Problem statement:
Copy each line containing "begin" from the listing below.

++++++++++

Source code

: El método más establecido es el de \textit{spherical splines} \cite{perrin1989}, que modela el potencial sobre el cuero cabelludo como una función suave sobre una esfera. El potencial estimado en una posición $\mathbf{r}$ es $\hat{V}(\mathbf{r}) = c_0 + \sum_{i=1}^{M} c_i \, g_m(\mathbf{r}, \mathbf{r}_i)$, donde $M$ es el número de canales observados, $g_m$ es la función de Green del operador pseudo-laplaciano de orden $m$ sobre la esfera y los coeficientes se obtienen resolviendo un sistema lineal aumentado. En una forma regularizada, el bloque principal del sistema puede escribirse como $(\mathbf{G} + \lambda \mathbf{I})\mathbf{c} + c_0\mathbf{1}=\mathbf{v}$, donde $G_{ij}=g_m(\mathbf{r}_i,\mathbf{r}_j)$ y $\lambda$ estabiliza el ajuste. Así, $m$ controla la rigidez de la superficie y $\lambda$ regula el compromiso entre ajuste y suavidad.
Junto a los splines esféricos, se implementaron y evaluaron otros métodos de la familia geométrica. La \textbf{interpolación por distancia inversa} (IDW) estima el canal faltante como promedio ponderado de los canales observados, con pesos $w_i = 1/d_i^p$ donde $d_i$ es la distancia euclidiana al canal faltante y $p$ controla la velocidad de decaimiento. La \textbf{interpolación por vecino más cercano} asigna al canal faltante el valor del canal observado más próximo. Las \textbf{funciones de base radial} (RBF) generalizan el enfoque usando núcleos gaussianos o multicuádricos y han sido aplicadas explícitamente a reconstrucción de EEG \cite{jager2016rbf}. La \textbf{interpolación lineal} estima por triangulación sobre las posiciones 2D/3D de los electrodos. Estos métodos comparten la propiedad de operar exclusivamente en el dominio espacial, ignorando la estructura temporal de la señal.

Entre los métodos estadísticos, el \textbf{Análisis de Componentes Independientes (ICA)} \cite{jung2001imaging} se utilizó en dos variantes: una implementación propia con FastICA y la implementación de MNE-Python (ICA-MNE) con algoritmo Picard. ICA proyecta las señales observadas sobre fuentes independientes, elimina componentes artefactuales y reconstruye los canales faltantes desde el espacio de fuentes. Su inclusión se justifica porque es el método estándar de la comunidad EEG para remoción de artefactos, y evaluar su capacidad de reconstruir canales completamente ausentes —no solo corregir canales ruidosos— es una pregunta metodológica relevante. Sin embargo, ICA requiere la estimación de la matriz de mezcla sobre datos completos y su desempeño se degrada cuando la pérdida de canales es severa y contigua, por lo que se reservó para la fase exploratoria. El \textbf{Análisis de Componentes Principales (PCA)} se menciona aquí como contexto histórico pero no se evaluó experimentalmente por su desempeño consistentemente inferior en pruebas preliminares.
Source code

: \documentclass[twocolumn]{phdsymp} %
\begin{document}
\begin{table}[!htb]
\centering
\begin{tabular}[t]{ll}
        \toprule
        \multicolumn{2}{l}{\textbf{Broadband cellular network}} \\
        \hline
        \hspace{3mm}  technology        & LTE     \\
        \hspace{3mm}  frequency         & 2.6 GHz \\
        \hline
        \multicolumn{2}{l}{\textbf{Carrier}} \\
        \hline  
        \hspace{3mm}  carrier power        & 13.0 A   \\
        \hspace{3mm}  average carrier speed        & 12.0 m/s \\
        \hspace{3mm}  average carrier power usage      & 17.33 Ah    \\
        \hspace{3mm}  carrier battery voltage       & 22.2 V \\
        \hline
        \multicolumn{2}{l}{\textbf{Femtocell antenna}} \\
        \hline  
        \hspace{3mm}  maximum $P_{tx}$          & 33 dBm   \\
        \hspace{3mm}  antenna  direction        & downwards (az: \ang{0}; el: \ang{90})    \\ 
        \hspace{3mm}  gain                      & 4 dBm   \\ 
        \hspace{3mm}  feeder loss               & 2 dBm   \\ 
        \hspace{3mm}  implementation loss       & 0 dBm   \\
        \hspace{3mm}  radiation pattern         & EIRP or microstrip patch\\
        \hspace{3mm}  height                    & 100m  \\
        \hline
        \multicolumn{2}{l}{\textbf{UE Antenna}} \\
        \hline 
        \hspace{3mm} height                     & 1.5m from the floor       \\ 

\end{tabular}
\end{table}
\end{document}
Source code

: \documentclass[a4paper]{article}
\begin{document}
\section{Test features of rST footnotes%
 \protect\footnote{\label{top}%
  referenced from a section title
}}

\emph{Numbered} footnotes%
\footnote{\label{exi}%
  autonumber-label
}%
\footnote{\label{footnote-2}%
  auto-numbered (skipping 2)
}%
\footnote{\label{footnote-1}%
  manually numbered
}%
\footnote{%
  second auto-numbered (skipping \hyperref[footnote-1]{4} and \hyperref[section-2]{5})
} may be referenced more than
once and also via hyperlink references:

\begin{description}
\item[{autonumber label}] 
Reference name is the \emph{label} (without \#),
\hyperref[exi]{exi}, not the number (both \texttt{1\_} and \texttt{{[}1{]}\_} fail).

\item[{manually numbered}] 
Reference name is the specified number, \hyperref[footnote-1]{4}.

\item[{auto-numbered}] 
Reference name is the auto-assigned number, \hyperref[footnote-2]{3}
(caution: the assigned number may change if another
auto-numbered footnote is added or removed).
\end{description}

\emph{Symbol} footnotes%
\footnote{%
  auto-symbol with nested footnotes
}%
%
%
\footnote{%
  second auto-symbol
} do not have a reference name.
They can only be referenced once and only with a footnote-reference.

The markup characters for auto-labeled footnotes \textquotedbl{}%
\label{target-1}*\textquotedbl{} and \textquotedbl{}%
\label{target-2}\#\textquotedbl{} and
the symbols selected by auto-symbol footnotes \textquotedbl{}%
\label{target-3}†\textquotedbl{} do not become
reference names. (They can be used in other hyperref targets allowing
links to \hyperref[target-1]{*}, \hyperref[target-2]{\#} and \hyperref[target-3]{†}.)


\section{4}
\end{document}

++++++++++

Task answer:
\begin{document}
\begin{table}[!htb]
\begin{tabular}[t]{ll}
\begin{document}
\begin{description}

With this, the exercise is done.